5  Root Finding

Contents

  • Univariate roots
    Brent-Dekker; Ridders’ method; bisection, secant and regula-falsi; Newton-Raphson; and Haley

  • Special aspects
    Quadratic roots; find all roots; high-accuracy roots; roots as fixed points

  • Complex roots
    Muller’s and Laguerre’s method

  • Polynomial roots
    Roots as eigenvalues; multiple roots; degree 100 example

  • Multivariate function roots
    Gauss-Newton; Broyden; Newton for systems

  • Appendix: Test functions


5.1 Univariate roots

5.1.1 Brent-Dekker

The basic routine for finding roots of univariate (i.e., one-dimensional) functions in Base R is uniroot which realizes the well-known Brent-Dekker method (implemented in C). It is an iterative state-of-the-art algorithm that combines bisection and quadratic interpolation.

The user should be aware of the following restriction:

  • The functions needs to have different sign at the end of the interval, otherwise an error will be thrown.
  • If there is more than one root in the interval, Brent-Dekker will only find one of them, which one is undetermined.
  • Zeros where the function just touches the x-axis without crossing it, cannot be found with Brent-Dekker or similar approaches.

NOTE: The default tolerance in uniroot is too weak, we would recommend to always set tol = 1e-08 at least.

In ‘pracma’, two variants of Brent-Dekker are implemented in the functions brentDekker (alias brent) resp. fzero. brentDekker requires an interval to search in while fzero asks for an ‘initial guess’. That may help to avoid zeros you are not interested in.

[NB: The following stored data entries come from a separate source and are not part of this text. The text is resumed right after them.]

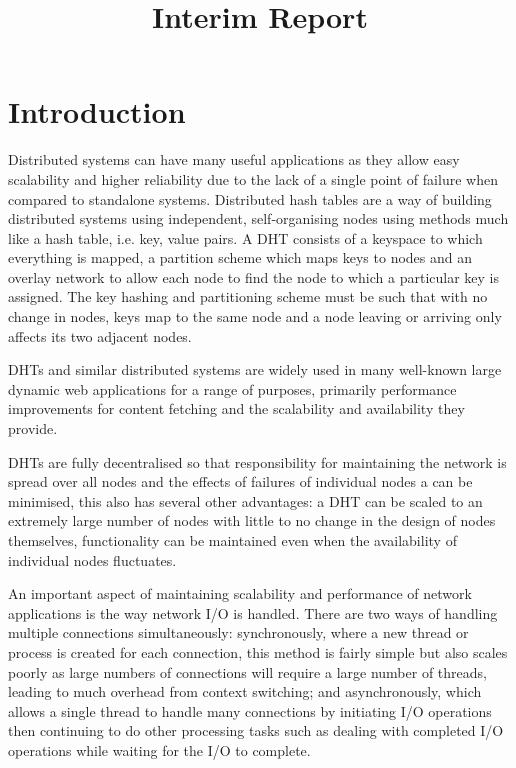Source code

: \documentclass{article}
\begin{document}
\title{Interim Report}
\maketitle
\section{Introduction}
Distributed systems can have many useful applications as they allow easy scalability and higher reliability due to the lack of a single point of failure when compared to standalone systems. Distributed hash tables are a way of building distributed systems using independent, self-organising nodes using methods much like a hash table, i.e. key, value pairs.  A DHT consists of a keyspace to which everything is mapped, a partition scheme which maps keys to nodes and an overlay network to allow each node to find the node to which a particular key is assigned. The key hashing and partitioning scheme must be such that with no change in nodes, keys map to the same node and a node leaving or arriving only affects its two adjacent nodes.

DHTs and similar distributed systems are widely used in many well-known large dynamic web applications for a range of purposes, primarily performance improvements for content fetching and the scalability and availability they provide.

DHTs are fully decentralised so that responsibility for maintaining the network is spread over all nodes and the effects of failures of individual nodes a can be minimised, this also has several other advantages: a DHT can be scaled to an extremely large number of nodes with little to no change in the design of nodes themselves, functionality can be maintained even when the availability of individual nodes fluctuates.

An important aspect of maintaining scalability and performance of network applications is the way network I/O is handled. There are two ways of handling multiple connections simultaneously: synchronously, where a new thread or process is created for each connection, this method is fairly simple but also scales poorly as large numbers of connections will require a large number of threads, leading to much overhead from context switching; and asynchronously, which allows a single thread to handle many connections by initiating I/O operations then continuing to do other processing tasks such as dealing with completed I/O operations while waiting for the I/O to complete.
\end{document}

Both are kind of “demo” implementations and are not really recommended.

f6  <- function(x) (x-1)*exp(-9*x) + x^9
brentDekker(f6, -1.4, 1.0)
$root
[1] 0.5367417

$f.root
[1] 4.844215e-16

$f.calls
[1] 15

$estim.prec
[1] 1.010156e-09

5.1.2 Ridders’ method

What is really recommended is Ridders’ method, available in ‘pracma’ through the ridders function. This routine combines a ‘regula-falsi’ approach with successively approximating the function through exponentials. riddersis fast (faster than uniroot, though written in pure R).

ridders(f6, -1.4, 1.0, tol= 1e-08)
$root
[1] 0.5367417

$f.root
[1] -6.938894e-18

$niter
[1] 18

$estim.prec
[1] 9.026113e-14

The Numerical Recipes state explicitely: “Ridders’ root finding method is a powerful variant of ‘regula falsi’ (and ‘false position’). In reliability and speed, this method is competitive with Brent-Dekker and similar approaches.”

5.1.3 Bisection and more

There are three more “demo implementations” – bisect, secant, and regulaFalsi – that do exactly what their names suggest. The user is invited to look at the code; especially bisect is simple and quite accurate.

“Regula Falsi” is a combination of the Bisection and Secant methods and will most of the time give better results than both of them.

5.1.4 Newton-Raphson, Haley

Brent-Dekker and similar methods rely on the fact that the function has different signs at the ends of the interval (and thus on the “intermediate value theorem” of mathematical analysis). They are not working for functions that barely touch the x-axis. In this case, Newton’s method (historically correct it should be called “Simpson’s method”) may be appropriate.

Newton’s method (aka the Newton-Raphson method) follows the gradient of the function in direction to the x-axis. If the function is (continuously) differentiable and the starting point has been chosen near enough to the root, it will find the root very fast, but it can also be lead us far away if this starting point is not chosen carefully.

In ‘pracma’ Newton’s/Simpson’s method is implemented as newtonRaphson with alias newton.

f <- function(x) sin(x)^2
newtonRaphson(f, 2.0)
$root
[1] 3.141593

$f.root
[1] 3.414839e-17

$niter
[1] 24

$estim.prec
[1] 5.843663e-09

5.2 Special aspects

5.2.1 Quadratic roots

Quadratic (and higher-order roots) roots are zeros where the function just touches the x-axis without crossing it. Therefore, Brent-Dekker and similar approaches cannot be applied.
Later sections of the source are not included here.